Üçüncü saatin bitmesine az kala başkan son konuşmasını yaptı ve toplantı nihayet sona erdi. Judy, katılımcıların homurtulu kalkışını seyrederken önündeki dosyaları topladı. Biran önce bu ortamdan ayrılmak istese de toplantı sonrası hazırlanan ikram bölümünde bir şeyler atıştırmayı düşündü. Kurabiye ve içecekle dolu masaya yanaştı, Başkan yardımcısı Marimar da oradaydı, tabağına tatlı tuzlu kurabiye doldurmuş söyleniyordu:
“Judy, sen de alsana.
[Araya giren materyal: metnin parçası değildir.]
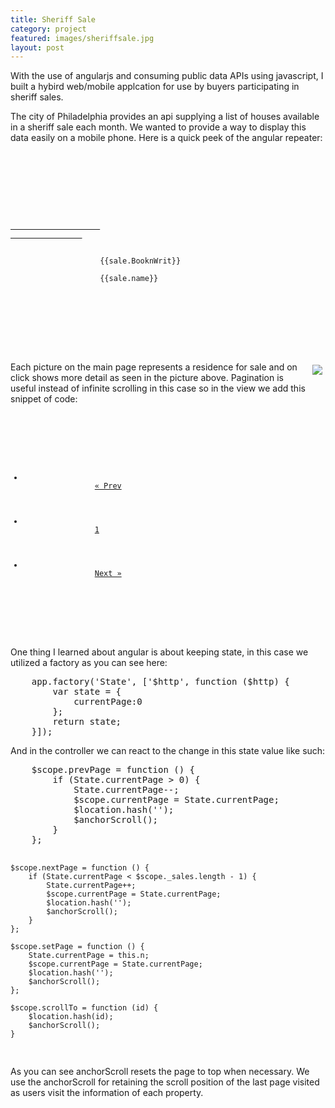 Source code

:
 ```yaml
---
title: Sheriff Sale
category: project
featured: images/sheriffsale.jpg
layout: post
---
```


<p>With the use of angularjs and consuming public data APIs using javascript, I built a hybird web/mobile applcation for use by buyers participating in sheriff sales.</p>
<!--more-->
<p>The city of Philadelphia provides an api supplying a list of houses available in a sheriff sale each month. We wanted to provide a way to display this data easily on a mobile phone. Here is a quick peek of the angular repeater:</p>
<pre class="prettyprint"><code>
	<div ng-repeat="sale in pagedItems[currentPage]">
        <div class="box">
            <div class="boxInner" id="{{sale.PropertyID}}">
                <a href="#/detail?addr={{sale.name}}" ng-click="scrollTo(sale.PropertyID)">
                    <img ng-src="https://maps.googleapis.com/maps/api/streetview?size=400x400&location={{sale.name}}&fov=60&pitch=0&key=#########"/>
                </a>
                <div class="titleBox">
                    {{sale.BooknWrit}}<br/>
                    {{sale.name}}
                </div>
            </div>
        </div>
    </div>
</code></pre>
<p><img src="images/sheriffsale1.jpg" align="right" valign="top" vspace="5" hspace="5"/>Each picture on the main page represents a residence for sale and on click shows more detail as seen in the picture above. Pagination is useful instead of infinite scrolling in this case so in the view we add this snippet of code:</p>
<pre class="prettyprint"><code>
	<div class="pagination pull-right">
        <ul>
            <li ng-class="{disabled: currentPage == 0}">
                <a href ng-click="prevPage()">« Prev</a>
            </li>
            <li ng-repeat="n in range(pagedItems.length)"
                ng-class="{active: n == currentPage}"
                ng-click="setPage()">
                <a href ng-bind="n + 1">1</a>
            </li>
            <li ng-class="{disabled: currentPage == pagedItems.length - 1}">
                <a href ng-click="nextPage()">Next »</a>
            </li>
        </ul>
    </div>
</code></pre>
<p>One thing I learned about angular is about keeping state, in this case we utilized a factory as you can see here:</p>
<pre class="prettyprint">
	app.factory('State', ['$http', function ($http) {
	    var state = {
	        currentPage:0
	    };
	    return state;
	}]);
</pre>
<p>And in the controller we can react to the change in this state value like such:</p>
<pre class="prettyprint">
    $scope.prevPage = function () {
        if (State.currentPage > 0) {
            State.currentPage--;
            $scope.currentPage = State.currentPage;
            $location.hash('');
            $anchorScroll();
        }
    };

    $scope.nextPage = function () {
        if (State.currentPage < $scope._sales.length - 1) {
            State.currentPage++;
            $scope.currentPage = State.currentPage;
            $location.hash('');
            $anchorScroll();
        }
    };

    $scope.setPage = function () {
        State.currentPage = this.n;
        $scope.currentPage = State.currentPage;
        $location.hash('');
        $anchorScroll();
    };

    $scope.scrollTo = function (id) {
        $location.hash(id);
        $anchorScroll();
    }
</pre>
<p>As you can see anchorScroll resets the page to top when necessary. We use the anchorScroll for retaining the scroll position of the last page visited as users visit the information of each property.</p>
Bunlar da hep aynı kurabiyeleri ikram ediyorlar.”
“Afiyet olsun, Marimar başkanım” gülümseyerek kurabiyelere uzandı. Judy, öyle acıkmıştı ki cevizli kurabiyelerden bir tanesini çoktan ağzına atmıştı bile. Bir elinde kurabiye tabağı, diğer elinde içeceğine uzanmışken yanına gelen Samuel’e ağzı kurabiye dolu olduğu için sadece gülümseyebildi. Samuel, Judy’ye gülümseyerek karşılık verdi, “Afiyet olsun” diyerek Judy’nin yanından ayrıldı ve uzaklaşıp gitti. Arkasından bakan Judy, bu adamın ses tonunda kalmıştı. Neden böyle bir histeydi? Kendi kendine düşündü: ”Saçmalama kızım, her çağrışımda, hissinde altıncı hissini kurcalama!”

***

Judy, haftasonu şehrin dışında bulunan akrabasının yazlığına gitti. Denize yakın olan bu büyük bahçeli evde kalmak ona huzur veriyordu. Sabahları kuş sesleriyle uyanmak, gece cırcır böceklerinin sesiyle uyumak, büyük şehrin gürültüsünden sıyrılmanın ve ruhunu arındırmanın en güzel yoluydu Judy için. Yaz vakti burada kalan emekli öğretmen karı koca akrabası, Judy’yi çok seviyordu. Judy’nin on yaşında olan kızı Bella da onların torunları gibiydi. Bu evde huzur ve sevgi alan Judy, haftasonları bu nedenle kızı Bella’yı alıp burada kalmaya bayılıyordu.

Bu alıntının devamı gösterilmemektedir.